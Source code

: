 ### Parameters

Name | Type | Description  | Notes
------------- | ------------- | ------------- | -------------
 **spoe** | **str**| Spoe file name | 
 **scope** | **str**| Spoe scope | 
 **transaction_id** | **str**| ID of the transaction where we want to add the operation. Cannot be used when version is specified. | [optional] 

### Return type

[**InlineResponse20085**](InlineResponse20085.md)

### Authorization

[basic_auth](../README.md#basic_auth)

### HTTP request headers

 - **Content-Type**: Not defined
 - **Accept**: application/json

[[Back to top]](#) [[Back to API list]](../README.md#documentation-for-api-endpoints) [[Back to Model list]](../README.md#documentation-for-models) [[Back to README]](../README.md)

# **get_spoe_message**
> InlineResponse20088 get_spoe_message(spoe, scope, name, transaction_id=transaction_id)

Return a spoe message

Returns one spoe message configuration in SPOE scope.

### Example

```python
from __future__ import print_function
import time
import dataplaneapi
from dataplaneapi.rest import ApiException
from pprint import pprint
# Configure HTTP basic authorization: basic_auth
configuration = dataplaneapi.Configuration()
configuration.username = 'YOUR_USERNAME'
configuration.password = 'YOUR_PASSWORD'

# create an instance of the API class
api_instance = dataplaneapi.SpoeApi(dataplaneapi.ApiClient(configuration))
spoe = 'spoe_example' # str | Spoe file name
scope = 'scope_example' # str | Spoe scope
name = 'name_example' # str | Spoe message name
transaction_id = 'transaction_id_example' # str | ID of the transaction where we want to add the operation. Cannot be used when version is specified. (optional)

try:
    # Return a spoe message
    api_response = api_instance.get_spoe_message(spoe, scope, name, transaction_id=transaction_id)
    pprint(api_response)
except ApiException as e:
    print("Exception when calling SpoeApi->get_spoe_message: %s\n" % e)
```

####################

__What is required__
Show each line in the listing above that has "file".

__Answer section__
 **spoe** | **str**| Spoe file name | 
spoe = 'spoe_example' # str | Spoe file name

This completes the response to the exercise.